Sempre il prof. Veronesi due anni fa parlava di una Ministra Lorenzin “entusiasta della e-cig”. Un entusiasmo che però non traspare affatto dalla bozza fuoriuscita dal suo Ministero che va a trasporre in Italia la Direttiva UE che condizionerà il mercato nei prossimi anni. A parte infatti gli aspetti relativi alle sigarette tradizionali (immagini shock, ecc.), il testo elaborato dal Ministero è estremamente punitivo nei confronti delle sigarette elettroniche, andando persino oltre le prescrizioni della Direttiva stessa (ad es. sulle vendite a distanza e transfrontaliere). Ma cosa più incredibile, specialmente per la nota avversione del Ministro Lorenzin a tutto ciò che riguarda il fumo, è l’assenza o quasi di regole per le cosiddette “heat-not-burn” (da alcuni definite “heat-and-burn” però), su cui l’unico studio esistente, realizzato da un competitor, va detto, afferma che invece c’è combustione. Queste infatti, al momento dell’emanazione della Direttiva 2014/40 erano soltanto un prodotto di prospettiva.

Il nostro paese è quindi il fronte mondiale in ottica di regolamentazione (e tassazione), su cui si gioca molto del futuro dell’industria del tabacco.
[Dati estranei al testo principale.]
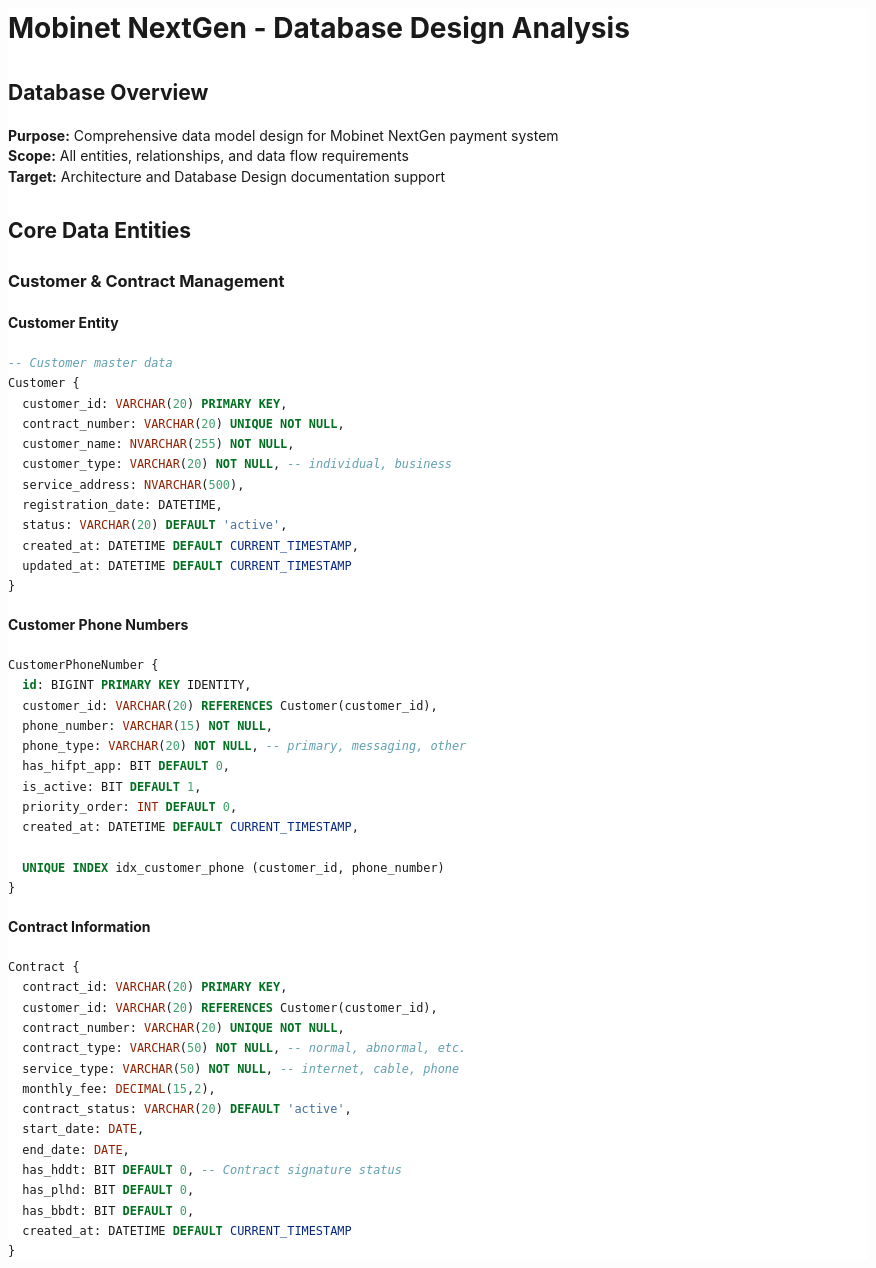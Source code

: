 # Mobinet NextGen - Database Design Analysis

## Database Overview

**Purpose:** Comprehensive data model design for Mobinet NextGen payment system  
**Scope:** All entities, relationships, and data flow requirements  
**Target:** Architecture and Database Design documentation support

## Core Data Entities

### Customer & Contract Management

#### Customer Entity
```sql
-- Customer master data
Customer {
  customer_id: VARCHAR(20) PRIMARY KEY,
  contract_number: VARCHAR(20) UNIQUE NOT NULL,
  customer_name: NVARCHAR(255) NOT NULL,
  customer_type: VARCHAR(20) NOT NULL, -- individual, business
  service_address: NVARCHAR(500),
  registration_date: DATETIME,
  status: VARCHAR(20) DEFAULT 'active',
  created_at: DATETIME DEFAULT CURRENT_TIMESTAMP,
  updated_at: DATETIME DEFAULT CURRENT_TIMESTAMP
}
```

#### Customer Phone Numbers
```sql
CustomerPhoneNumber {
  id: BIGINT PRIMARY KEY IDENTITY,
  customer_id: VARCHAR(20) REFERENCES Customer(customer_id),
  phone_number: VARCHAR(15) NOT NULL,
  phone_type: VARCHAR(20) NOT NULL, -- primary, messaging, other
  has_hifpt_app: BIT DEFAULT 0,
  is_active: BIT DEFAULT 1,
  priority_order: INT DEFAULT 0,
  created_at: DATETIME DEFAULT CURRENT_TIMESTAMP,
  
  UNIQUE INDEX idx_customer_phone (customer_id, phone_number)
}
```

#### Contract Information
```sql
Contract {
  contract_id: VARCHAR(20) PRIMARY KEY,
  customer_id: VARCHAR(20) REFERENCES Customer(customer_id),
  contract_number: VARCHAR(20) UNIQUE NOT NULL,
  contract_type: VARCHAR(50) NOT NULL, -- normal, abnormal, etc.
  service_type: VARCHAR(50) NOT NULL, -- internet, cable, phone
  monthly_fee: DECIMAL(15,2),
  contract_status: VARCHAR(20) DEFAULT 'active',
  start_date: DATE,
  end_date: DATE,
  has_hddt: BIT DEFAULT 0, -- Contract signature status
  has_plhd: BIT DEFAULT 0,
  has_bbdt: BIT DEFAULT 0,
  created_at: DATETIME DEFAULT CURRENT_TIMESTAMP
}
```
Una situazione che quindi impone al Governo il dovere di intervenire con regole precise (ad esempio sul controllo degli studi scientifici, sulle chiusure a protezione di bambino, ecc.) avviando anche un dibattito pubblico sino ad oggi assente, al di là degli interessi economici in campo. Ma, se come una volta il Ministro Lorenzin ha detto, “sulle tasse decide il MEF” – anche se vogliono dire politica sanitaria e non solo fiscale – sarebbe davvero un caso unico mondiale se attraverso la trasposizione di una Direttiva l’Italia divenisse il primo Stato al mondo a favorire un prodotto a base di tabacco, con tutte le conseguenze a ciò connesse, rispetto ad un altro come l’e-cig più sicuro del 95%.